Fine-tuned optimization is best done using an instrumentation tool in support. Examples of such tools include the perf tool, Valgrind's callgrind utility, and Intel's VTune. These tools can identify hot spots in the code, and should always be run on code generated in a release build.
In the case of the ROS 1 Velodyne driver, it is identified that the use of sin and cos functions are a bottleneck. These functions are then precomputed into a table.
Similar observations are made in the ROS 2 Velodyne driver.
In addition, because the ROS 2 Velodyne driver more liberally breaks the computation into functions, a large amount of time is spent entering the polar_to_xyz function, which resides in the inner-most portion of a loop. A small optimization is made by inlining this function.
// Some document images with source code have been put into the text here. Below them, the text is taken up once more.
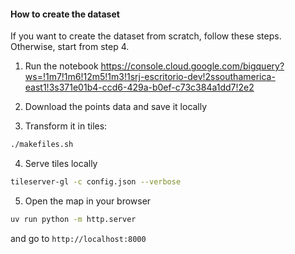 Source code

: #### How to create the dataset

If you want to create the dataset from scratch, follow these steps. Otherwise, start from step 4.

1. Run the notebook https://console.cloud.google.com/bigquery?ws=!1m7!1m6!12m5!1m3!1srj-escritorio-dev!2ssouthamerica-east1!3s371e01b4-ccd6-429a-b0ef-c73c384a1dd7!2e2

2. Download the points data and save it locally

3. Transform it in tiles:

```sh
./makefiles.sh
```

4. Serve tiles locally

```sh
tileserver-gl -c config.json --verbose
```

5. Open the map in your browser

```sh
uv run python -m http.server
```

and go to `http://localhost:8000` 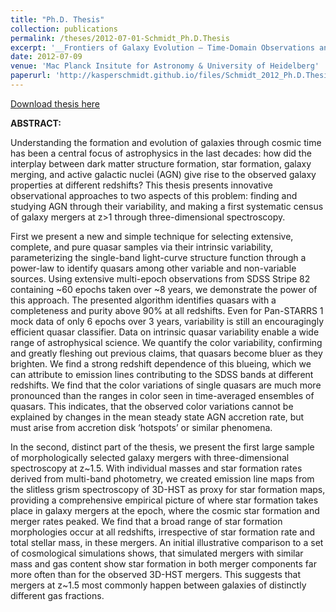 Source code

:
 ```yaml
---
title: "Ph.D. Thesis"
collection: publications
permalink: /theses/2012-07-01-Schmidt_Ph.D.Thesis
excerpt: '__Frontiers of Galaxy Evolution – Time-Domain Observations and 3D Spectroscopy__ Kasper B. Schmidt (2012)'
date: 2012-07-09
venue: 'Mac Planck Insitute for Astronomy & University of Heidelberg'
paperurl: 'http://kasperschmidt.github.io/files/Schmidt_2012_Ph.D.Thesis.pdf'
---
```


[Download thesis here](http://kasperschmidt.github.io/files/Schmidt_2012_Ph.D.Thesis.pdf)

__ABSTRACT:__

Understanding the formation and evolution of galaxies through cosmic time has been a central focus of astrophysics in the last decades: how did the interplay between dark matter structure formation, star formation, galaxy merging, and active galactic nuclei (AGN) give rise to the observed galaxy properties at different redshifts? This thesis presents innovative observational approaches to two aspects of this problem: finding and studying AGN through their variability, and making a first systematic census of galaxy mergers at z>1 through three-dimensional spectroscopy.First we present a new and simple technique for selecting extensive, complete, and pure quasar samples via their intrinsic variability, parameterizing the single-band light-curve structure function through a power-law to identify quasars among other variable and non-variable sources. Using extensive multi-epoch observations from SDSS Stripe 82 containing ~60 epochs taken over ~8 years, we demonstrate the power of this approach. The presented algorithm identifies quasars with a completeness and purity above 90% at all redshifts. Even for Pan-STARRS 1 mock data of only 6 epochs over 3 years, variability is still an encouragingly efficient quasar classifier. Data on intrinsic quasar variability enable a wide range of astrophysical science. We quantify the color variability, confirming and greatly fleshing out previous claims, that quasars become bluer as they brighten. We find a strong redshift dependence of this blueing, which we can attribute to emission lines contributing to the SDSS bands at different redshifts. We find that the color variations of single quasars are much more pronounced than the ranges in color seen in time-averaged ensembles of quasars. This indicates, that the observed color variations cannot be explained by changes in the mean steady state AGN accretion rate, but must arise from accretion disk ‘hotspots’ or similar phenomena.In the second, distinct part of the thesis, we present the first large sample of morphologically selected galaxy mergers with three-dimensional spectroscopy at z~1.5. With individual masses and star formation rates derived from multi-band photometry, we created emission line maps from the slitless grism spectroscopy of 3D-HST as proxy for star formation maps, providing a comprehensive empirical picture of where star formation takes place in galaxy mergers at the epoch, where the cosmic star formation and merger rates peaked. We find that a broad range of star formation morphologies occur at all redshifts, irrespective of star formation rate and total stellar mass, in these mergers. An initial illustrative comparison to a set of cosmological simulations shows, that simulated mergers with similar mass and gas content show star formation in both merger components far more often than for the observed 3D-HST mergers. This suggests that mergers at z~1.5 most commonly happen between galaxies of distinctly different gas fractions.
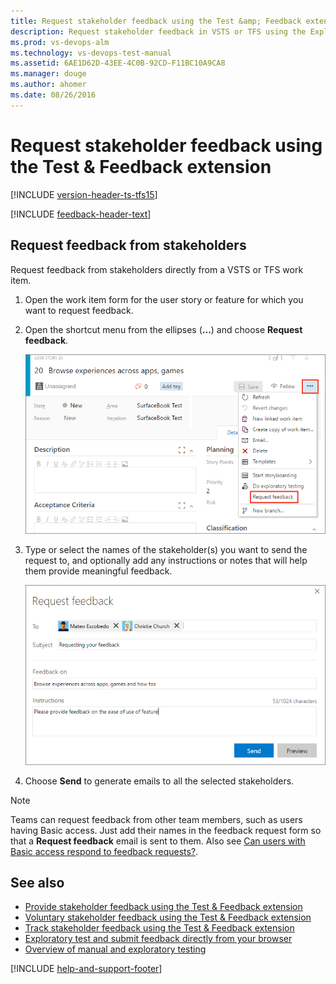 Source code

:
 ```yaml
---
title: Request stakeholder feedback using the Test &amp; Feedback extension
description: Request stakeholder feedback in VSTS or TFS using the Exploratory Testing browser extension
ms.prod: vs-devops-alm
ms.technology: vs-devops-test-manual
ms.assetid: 6AE1D62D-43EE-4C0B-92CD-F11BC10A9CA8
ms.manager: douge
ms.author: ahomer
ms.date: 08/26/2016
---
```


# Request stakeholder feedback using the Test &amp; Feedback extension
 
[!INCLUDE [version-header-ts-tfs15](../_shared/version-header-ts-tfs15.md)] 

[!INCLUDE [feedback-header-text](../_shared/feedback-header-text.md)] 

<a name="request"></a>
## Request feedback from stakeholders

Request feedback from stakeholders directly from a VSTS or TFS work item. 

1. Open the work item form for the user story or feature for which
   you want to request feedback.

1. Open the shortcut menu from the ellipses (**...**) and choose **Request feedback**.

   ![Choosing the Request feedback option](_img/request-stakeholder-feedback/request-stakeholder-feedback-01.png)
   
1. Type or select the names of the stakeholder(s) you want to send 
   the request to, and optionally add any instructions or notes that 
   will help them provide meaningful feedback. 
 
   ![Selecting users and entering instructions](_img/request-stakeholder-feedback/request-stakeholder-feedback-02.png)

1. Choose **Send** to generate emails to all the selected stakeholders.

> [!NOTE]
> Teams can request feedback from other team members, such as users having Basic access. 
> Just add their names in the feedback request form so that a **Request feedback** email is sent to them.
> Also see [Can users with Basic access respond to feedback requests?](provide-stakeholder-feedback.md#non-stakeholder-feedback).

## See also

* [Provide stakeholder feedback using the Test &amp; Feedback extension](provide-stakeholder-feedback.md#provide)
* [Voluntary stakeholder feedback using the Test &amp; Feedback extension](voluntary-stakeholder-feedback.md#voluntary)
* [Track stakeholder feedback using the Test &amp; Feedback extension](track-stakeholder-feedback.md#track)
* [Exploratory test and submit feedback directly from your browser](../getting-started/perform-exploratory-tests.md)
* [Overview of manual and exploratory testing](../index.md)

[!INCLUDE [help-and-support-footer](../_shared/help-and-support-footer.md)] 

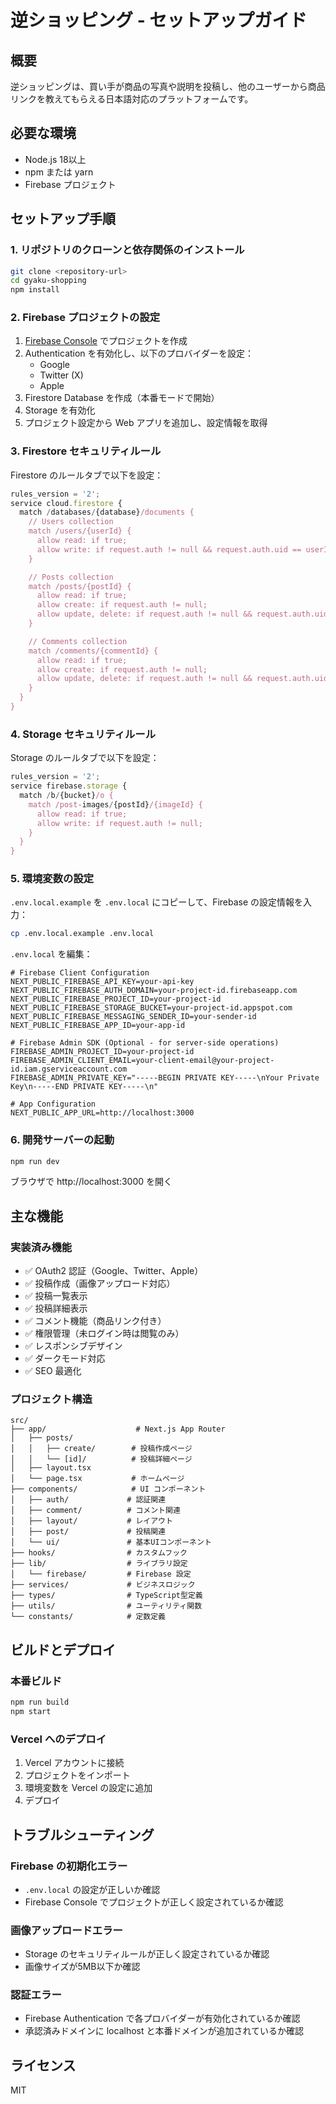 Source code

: # 逆ショッピング - セットアップガイド

## 概要

逆ショッピングは、買い手が商品の写真や説明を投稿し、他のユーザーから商品リンクを教えてもらえる日本語対応のプラットフォームです。

## 必要な環境

- Node.js 18以上
- npm または yarn
- Firebase プロジェクト

## セットアップ手順

### 1. リポジトリのクローンと依存関係のインストール

```bash
git clone <repository-url>
cd gyaku-shopping
npm install
```

### 2. Firebase プロジェクトの設定

1. [Firebase Console](https://console.firebase.google.com/) でプロジェクトを作成
2. Authentication を有効化し、以下のプロバイダーを設定：
   - Google
   - Twitter (X)
   - Apple
3. Firestore Database を作成（本番モードで開始）
4. Storage を有効化
5. プロジェクト設定から Web アプリを追加し、設定情報を取得

### 3. Firestore セキュリティルール

Firestore のルールタブで以下を設定：

```javascript
rules_version = '2';
service cloud.firestore {
  match /databases/{database}/documents {
    // Users collection
    match /users/{userId} {
      allow read: if true;
      allow write: if request.auth != null && request.auth.uid == userId;
    }

    // Posts collection
    match /posts/{postId} {
      allow read: if true;
      allow create: if request.auth != null;
      allow update, delete: if request.auth != null && request.auth.uid == resource.data.userId;
    }

    // Comments collection
    match /comments/{commentId} {
      allow read: if true;
      allow create: if request.auth != null;
      allow update, delete: if request.auth != null && request.auth.uid == resource.data.userId;
    }
  }
}
```

### 4. Storage セキュリティルール

Storage のルールタブで以下を設定：

```javascript
rules_version = '2';
service firebase.storage {
  match /b/{bucket}/o {
    match /post-images/{postId}/{imageId} {
      allow read: if true;
      allow write: if request.auth != null;
    }
  }
}
```

### 5. 環境変数の設定

`.env.local.example` を `.env.local` にコピーして、Firebase の設定情報を入力：

```bash
cp .env.local.example .env.local
```

`.env.local` を編集：

```env
# Firebase Client Configuration
NEXT_PUBLIC_FIREBASE_API_KEY=your-api-key
NEXT_PUBLIC_FIREBASE_AUTH_DOMAIN=your-project-id.firebaseapp.com
NEXT_PUBLIC_FIREBASE_PROJECT_ID=your-project-id
NEXT_PUBLIC_FIREBASE_STORAGE_BUCKET=your-project-id.appspot.com
NEXT_PUBLIC_FIREBASE_MESSAGING_SENDER_ID=your-sender-id
NEXT_PUBLIC_FIREBASE_APP_ID=your-app-id

# Firebase Admin SDK (Optional - for server-side operations)
FIREBASE_ADMIN_PROJECT_ID=your-project-id
FIREBASE_ADMIN_CLIENT_EMAIL=your-client-email@your-project-id.iam.gserviceaccount.com
FIREBASE_ADMIN_PRIVATE_KEY="-----BEGIN PRIVATE KEY-----\nYour Private Key\n-----END PRIVATE KEY-----\n"

# App Configuration
NEXT_PUBLIC_APP_URL=http://localhost:3000
```

### 6. 開発サーバーの起動

```bash
npm run dev
```

ブラウザで http://localhost:3000 を開く

## 主な機能

### 実装済み機能

- ✅ OAuth2 認証（Google、Twitter、Apple）
- ✅ 投稿作成（画像アップロード対応）
- ✅ 投稿一覧表示
- ✅ 投稿詳細表示
- ✅ コメント機能（商品リンク付き）
- ✅ 権限管理（未ログイン時は閲覧のみ）
- ✅ レスポンシブデザイン
- ✅ ダークモード対応
- ✅ SEO 最適化

### プロジェクト構造

```
src/
├── app/                    # Next.js App Router
│   ├── posts/
│   │   ├── create/        # 投稿作成ページ
│   │   └── [id]/          # 投稿詳細ページ
│   ├── layout.tsx
│   └── page.tsx           # ホームページ
├── components/            # UI コンポーネント
│   ├── auth/             # 認証関連
│   ├── comment/          # コメント関連
│   ├── layout/           # レイアウト
│   ├── post/             # 投稿関連
│   └── ui/               # 基本UIコンポーネント
├── hooks/                # カスタムフック
├── lib/                  # ライブラリ設定
│   └── firebase/         # Firebase 設定
├── services/             # ビジネスロジック
├── types/                # TypeScript型定義
├── utils/                # ユーティリティ関数
└── constants/            # 定数定義
```

## ビルドとデプロイ

### 本番ビルド

```bash
npm run build
npm start
```

### Vercel へのデプロイ

1. Vercel アカウントに接続
2. プロジェクトをインポート
3. 環境変数を Vercel の設定に追加
4. デプロイ

## トラブルシューティング

### Firebase の初期化エラー

- `.env.local` の設定が正しいか確認
- Firebase Console でプロジェクトが正しく設定されているか確認

### 画像アップロードエラー

- Storage のセキュリティルールが正しく設定されているか確認
- 画像サイズが5MB以下か確認

### 認証エラー

- Firebase Authentication で各プロバイダーが有効化されているか確認
- 承認済みドメインに localhost と本番ドメインが追加されているか確認

## ライセンス

MIT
Other additional optimizations are made, including making large objects class variables rather than stack variables.
Real-time support
Once an application is reasonably optimized, it can be tested for real-time (Apex.OS* IP) and then tuned for a real-time setting.
In Apex.AI version of ROS 2 we provide the capabilities (Apex.OS* IP) to do the following:
Set CPU affinities
Set process priorities
Lock memory
However, properly setting CPU affinities and process priorities must be done in the context of a larger system on the target hardware. This is a final step before deploying to production.
Conclusions
It is not difficult to use ROS 2 as a generic inter-process communication framework. However, using ROS 2 properly to develop a safety-critical and production-grade application is not trivial, and takes a large amount of disciplined engineering work.
When developing safe applications, it is also important to look forward towards developing safe and deterministic system architectures.
Written by Christopher Ho.
*As of January 2023 we renamed our products: Apex.Grace was formerly known as Apex.OS, and Apex.Ida was formerly known as Apex.Middleware.